_Exercise_. Each entry must be output exactly as it appears.

_Information provided_.
==========

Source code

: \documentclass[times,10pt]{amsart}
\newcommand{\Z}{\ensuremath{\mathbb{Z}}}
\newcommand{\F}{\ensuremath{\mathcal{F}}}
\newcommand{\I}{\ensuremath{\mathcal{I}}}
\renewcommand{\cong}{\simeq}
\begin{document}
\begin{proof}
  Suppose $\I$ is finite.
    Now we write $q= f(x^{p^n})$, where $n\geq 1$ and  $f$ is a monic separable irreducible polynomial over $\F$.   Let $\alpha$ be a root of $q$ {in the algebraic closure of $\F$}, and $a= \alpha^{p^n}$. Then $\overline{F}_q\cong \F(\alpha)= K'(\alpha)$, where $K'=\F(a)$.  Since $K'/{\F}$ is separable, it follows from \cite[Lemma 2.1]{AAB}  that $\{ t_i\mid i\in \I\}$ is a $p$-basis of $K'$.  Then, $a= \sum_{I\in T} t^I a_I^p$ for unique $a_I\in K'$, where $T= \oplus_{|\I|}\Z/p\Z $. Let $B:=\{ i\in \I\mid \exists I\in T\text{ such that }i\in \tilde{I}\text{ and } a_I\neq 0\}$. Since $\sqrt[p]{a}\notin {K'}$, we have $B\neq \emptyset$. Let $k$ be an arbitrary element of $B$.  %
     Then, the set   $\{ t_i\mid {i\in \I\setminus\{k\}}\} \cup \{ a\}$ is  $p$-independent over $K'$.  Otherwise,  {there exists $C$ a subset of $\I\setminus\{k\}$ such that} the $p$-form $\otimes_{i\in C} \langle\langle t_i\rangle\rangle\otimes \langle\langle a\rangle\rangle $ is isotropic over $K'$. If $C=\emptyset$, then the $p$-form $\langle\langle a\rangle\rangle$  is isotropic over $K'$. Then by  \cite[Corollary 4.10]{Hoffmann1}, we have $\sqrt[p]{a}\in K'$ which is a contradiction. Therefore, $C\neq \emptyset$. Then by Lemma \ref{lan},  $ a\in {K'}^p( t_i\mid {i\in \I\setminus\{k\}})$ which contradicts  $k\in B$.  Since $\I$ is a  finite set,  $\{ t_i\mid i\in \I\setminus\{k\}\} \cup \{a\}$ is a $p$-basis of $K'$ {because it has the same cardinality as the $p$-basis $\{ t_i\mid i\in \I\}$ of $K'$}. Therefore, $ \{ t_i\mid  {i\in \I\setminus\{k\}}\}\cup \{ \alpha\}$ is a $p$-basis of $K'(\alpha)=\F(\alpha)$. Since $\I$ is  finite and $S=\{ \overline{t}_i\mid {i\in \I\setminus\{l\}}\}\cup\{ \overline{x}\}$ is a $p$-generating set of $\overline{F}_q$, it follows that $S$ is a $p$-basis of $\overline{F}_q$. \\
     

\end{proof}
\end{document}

==========

_Exercise solution_.
Source code

: \documentclass[times,10pt]{amsart}
\newcommand{\Z}{\ensuremath{\mathbb{Z}}}
\newcommand{\F}{\ensuremath{\mathcal{F}}}
\newcommand{\I}{\ensuremath{\mathcal{I}}}
\renewcommand{\cong}{\simeq}
\begin{document}
\begin{proof}
  Suppose $\I$ is finite.
    Now we write $q= f(x^{p^n})$, where $n\geq 1$ and  $f$ is a monic separable irreducible polynomial over $\F$.   Let $\alpha$ be a root of $q$ {in the algebraic closure of $\F$}, and $a= \alpha^{p^n}$. Then $\overline{F}_q\cong \F(\alpha)= K'(\alpha)$, where $K'=\F(a)$.  Since $K'/{\F}$ is separable, it follows from \cite[Lemma 2.1]{AAB}  that $\{ t_i\mid i\in \I\}$ is a $p$-basis of $K'$.  Then, $a= \sum_{I\in T} t^I a_I^p$ for unique $a_I\in K'$, where $T= \oplus_{|\I|}\Z/p\Z $. Let $B:=\{ i\in \I\mid \exists I\in T\text{ such that }i\in \tilde{I}\text{ and } a_I\neq 0\}$. Since $\sqrt[p]{a}\notin {K'}$, we have $B\neq \emptyset$. Let $k$ be an arbitrary element of $B$.  %
     Then, the set   $\{ t_i\mid {i\in \I\setminus\{k\}}\} \cup \{ a\}$ is  $p$-independent over $K'$.  Otherwise,  {there exists $C$ a subset of $\I\setminus\{k\}$ such that} the $p$-form $\otimes_{i\in C} \langle\langle t_i\rangle\rangle\otimes \langle\langle a\rangle\rangle $ is isotropic over $K'$. If $C=\emptyset$, then the $p$-form $\langle\langle a\rangle\rangle$  is isotropic over $K'$. Then by  \cite[Corollary 4.10]{Hoffmann1}, we have $\sqrt[p]{a}\in K'$ which is a contradiction. Therefore, $C\neq \emptyset$. Then by Lemma \ref{lan},  $ a\in {K'}^p( t_i\mid {i\in \I\setminus\{k\}})$ which contradicts  $k\in B$.  Since $\I$ is a  finite set,  $\{ t_i\mid i\in \I\setminus\{k\}\} \cup \{a\}$ is a $p$-basis of $K'$ {because it has the same cardinality as the $p$-basis $\{ t_i\mid i\in \I\}$ of $K'$}. Therefore, $ \{ t_i\mid  {i\in \I\setminus\{k\}}\}\cup \{ \alpha\}$ is a $p$-basis of $K'(\alpha)=\F(\alpha)$. Since $\I$ is  finite and $S=\{ \overline{t}_i\mid {i\in \I\setminus\{l\}}\}\cup\{ \overline{x}\}$ is a $p$-generating set of $\overline{F}_q$, it follows that $S$ is a $p$-basis of $\overline{F}_q$. \\
     

\end{proof}
\end{document}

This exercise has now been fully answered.